- [EXERCISE DETAILS]:
Take every line from the records below that includes the word "information".

- [DATA FOR THIS TASK]:
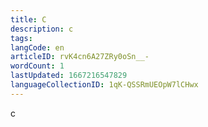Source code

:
 ```yaml
---
title: C
description: c
tags: 
langCode: en
articleID: rvK4cn6A27ZRy0oSn__-
wordCount: 1
lastUpdated: 1667216547829
languageCollectionID: 1qK-QSSRmUEOpW7lCHwx
---
```


c

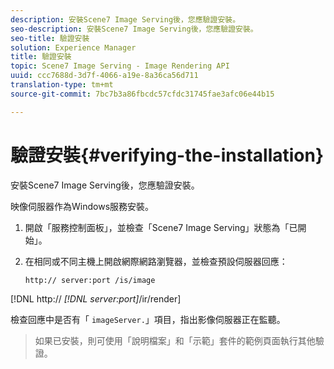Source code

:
 ```yaml
---
description: 安裝Scene7 Image Serving後，您應驗證安裝。
seo-description: 安裝Scene7 Image Serving後，您應驗證安裝。
seo-title: 驗證安裝
solution: Experience Manager
title: 驗證安裝
topic: Scene7 Image Serving - Image Rendering API
uuid: ccc7688d-3d7f-4066-a19e-8a36ca56d711
translation-type: tm+mt
source-git-commit: 7bc7b3a86fbcdc57cfdc31745fae3afc06e44b15

---
```



# 驗證安裝{#verifying-the-installation}

安裝Scene7 Image Serving後，您應驗證安裝。

映像伺服器作為Windows服務安裝。

1. 開啟「服務控制面板」，並檢查「Scene7 Image Serving」狀態為「已開始」。
1. 在相同或不同主機上開啟網際網路瀏覽器，並檢查預設伺服器回應：

   `http:// server:port /is/image`

[!DNL http:// *[!DNL server:port]*/ir/render]

檢查回應中是否有「 `imageServer.`」項目，指出影像伺服器正在監聽。
>如果已安裝，則可使用「說明檔案」和「示範」套件的範例頁面執行其他驗證。

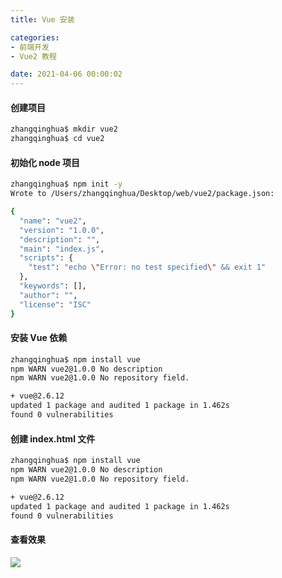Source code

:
 ```yaml
---
title: Vue 安装

categories:
- 前端开发
- Vue2 教程

date: 2021-04-06 00:00:02
---
```

#### 创建项目

```bash
zhangqinghua$ mkdir vue2
zhangqinghua$ cd vue2 
```

#### 初始化 node 项目

```bash
zhangqinghua$ npm init -y
Wrote to /Users/zhangqinghua/Desktop/web/vue2/package.json:

{
  "name": "vue2",
  "version": "1.0.0",
  "description": "",
  "main": "index.js",
  "scripts": {
    "test": "echo \"Error: no test specified\" && exit 1"
  },
  "keywords": [],
  "author": "",
  "license": "ISC"
}
```

#### 安装 Vue 依赖

```bash
zhangqinghua$ npm install vue
npm WARN vue2@1.0.0 No description
npm WARN vue2@1.0.0 No repository field.

+ vue@2.6.12
updated 1 package and audited 1 package in 1.462s
found 0 vulnerabilities
```

#### 创建 index.html 文件

```html
zhangqinghua$ npm install vue
npm WARN vue2@1.0.0 No description
npm WARN vue2@1.0.0 No repository field.

+ vue@2.6.12
updated 1 package and audited 1 package in 1.462s
found 0 vulnerabilities
```

#### 查看效果
![](https://cdn.jsdelivr.net/gh/zhangqinghua/hexo_image/20210406125205.png)

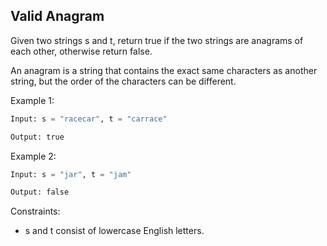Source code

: ## Valid Anagram

Given two strings s and t, return true if the two strings are anagrams of each other, otherwise return false.

An anagram is a string that contains the exact same characters as another string, but the order of the characters can be different.

Example 1:

```py
Input: s = "racecar", t = "carrace"

Output: true
```

Example 2:

```py
Input: s = "jar", t = "jam"

Output: false
```

Constraints:

- s and t consist of lowercase English letters.
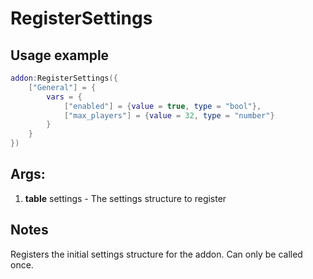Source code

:# RegisterSettings

## Usage example
```lua
addon:RegisterSettings({
    ["General"] = {
        vars = {
            ["enabled"] = {value = true, type = "bool"},
            ["max_players"] = {value = 32, type = "number"}
        }
    }
})
```

## Args:
1. **table** settings - The settings structure to register

## Notes
Registers the initial settings structure for the addon. Can only be called once.
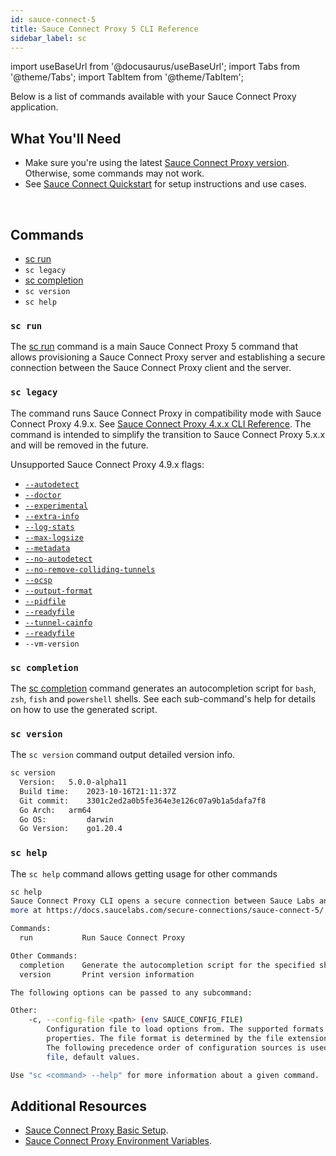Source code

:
 ```yaml
---
id: sauce-connect-5
title: Sauce Connect Proxy 5 CLI Reference
sidebar_label: sc
---
```


import useBaseUrl from '@docusaurus/useBaseUrl';
import Tabs from '@theme/Tabs';
import TabItem from '@theme/TabItem';

Below is a list of commands available with your Sauce Connect Proxy application.

## What You'll Need

- Make sure you're using the latest [Sauce Connect Proxy version](/secure-connections/sauce-connect-5/installation/). Otherwise, some commands may not work.
- See [Sauce Connect Quickstart](/secure-connections/sauce-connect-5/quickstart/) for setup instructions and use cases.

<br/>

## Commands

- [sc run](/dev/cli/sauce-connect-5/run/)
- `sc legacy`
- [sc completion](/dev/cli/sauce-connect-5/completion/)
- `sc version`
- `sc help`

### `sc run`

The [sc run](/dev/cli/sauce-connect-5/run/) command is a main Sauce Connect Proxy 5 command that allows provisioning a Sauce Connect Proxy server and establishing a secure connection between the Sauce Connect Proxy client and the server.

### `sc legacy`

The command runs Sauce Connect Proxy in compatibility mode with Sauce Connect Proxy 4.9.x. See [Sauce Connect Proxy 4.x.x CLI Reference](/dev/cli/sauce-connect-proxy). The command is intended to simplify the transition to Sauce Connect Proxy 5.x.x and will be removed in the future.

Unsupported Sauce Connect Proxy 4.9.x flags:

- [`--autodetect`](/dev/cli/sauce-connect-proxy/#--autodetect)
- [`--doctor`](/dev/cli/sauce-connect-proxy/#--doctor)
- [`--experimental`](/dev/cli/sauce-connect-proxy/#--experimental)
- [`--extra-info`](/dev/cli/sauce-connect-proxy/#--extra-info)
- [`--log-stats`](/dev/cli/sauce-connect-proxy/#--log-stats)
- [`--max-logsize`](/dev/cli/sauce-connect-proxy/#--max-logsize)
- [`--metadata`](/dev/cli/sauce-connect-proxy/#--metadata)
- [`--no-autodetect`](/dev/cli/sauce-connect-proxy/#--no-autodetect)
- [`--no-remove-colliding-tunnels`](/dev/cli/sauce-connect-proxy/#--no-remove-colliding-tunnels)
- [`--ocsp`](/dev/cli/sauce-connect-proxy/#--ocsp)
- [`--output-format`](/dev/cli/sauce-connect-proxy/#--output-format)
- [`--pidfile`](/dev/cli/sauce-connect-proxy/#--pidfile)
- [`--readyfile`](/dev/cli/sauce-connect-proxy/#--readyfile)
- [`--tunnel-cainfo`](/dev/cli/sauce-connect-proxy/#--tunnel-cainfo)
- [`--readyfile`](/dev/cli/sauce-connect-proxy/#--readyfile)
- `--vm-version`

### `sc completion`

The [sc completion](/dev/cli/sauce-connect-5/completion/) command generates an autocompletion script for `bash`, `zsh`, `fish` and `powershell` shells. See each sub-command's help for details on how to use the generated script.

### `sc version`

The `sc version` command output detailed version info.

```bash
sc version
  Version:	 5.0.0-alpha11
  Build time:	 2023-10-16T21:11:37Z
  Git commit:	 3301c2ed2a0b5fe364e3e126c07a9b1a5dafa7f8
  Go Arch:	 arm64
  Go OS:		 darwin
  Go Version:	 go1.20.4
```

### `sc help`

The `sc help` command allows getting usage for other commands

```bash
sc help
Sauce Connect Proxy CLI opens a secure connection between Sauce Labs and a locally hosted applications. You can learn
more at https://docs.saucelabs.com/secure-connections/sauce-connect-5/.

Commands:
  run           Run Sauce Connect Proxy

Other Commands:
  completion    Generate the autocompletion script for the specified shell
  version       Print version information

The following options can be passed to any subcommand:

Other:
    -c, --config-file <path> (env SAUCE_CONFIG_FILE)
        Configuration file to load options from. The supported formats are: JSON, YAML, TOML, HCL, and Java
        properties. The file format is determined by the file extension, if not specified the default format is YAML.
        The following precedence order of configuration sources is used: command flags, environment variables, config
        file, default values.

Use "sc <command> --help" for more information about a given command.
```

## Additional Resources

- [Sauce Connect Proxy Basic Setup](/secure-connections/sauce-connect-5/installation/).
- [Sauce Connect Proxy Environment Variables](/secure-connections/sauce-connect-5/operation/configuration/#environment-variables/).
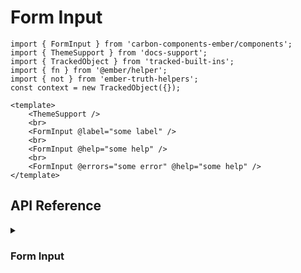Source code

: <ThemeSwitcher />

# Form Input

```gjs live preview
import { FormInput } from 'carbon-components-ember/components';
import { ThemeSupport } from 'docs-support';
import { TrackedObject } from 'tracked-built-ins';
import { fn } from '@ember/helper';
import { not } from 'ember-truth-helpers';
const context = new TrackedObject({});

<template>
    <ThemeSupport />
    <br>
    <FormInput @label="some label" />
    <br>
    <FormInput @help="some help" />
    <br>
    <FormInput @errors="some error" @help="some help" />
</template>
```

## API Reference

<details>
<summary><h3>Form Input</h3></summary>

```gjs live no-shadow
import { ComponentSignature } from 'kolay';

<template>
  <ComponentSignature 
    @package="carbon-components-ember" 
    @module='declarations/components/form-input' 
    @name='default' 
  />
</template>
```
</details>
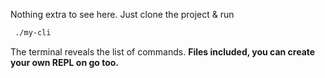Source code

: Nothing extra to see here.
Just clone the project & run

```bash
 ./my-cli
```

The terminal reveals the list of commands.
**Files included, you can create your own REPL on go too.**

- [EXERCISE SOLUTION]:
  version       Print version information
Use "sc <command> --help" for more information about a given command.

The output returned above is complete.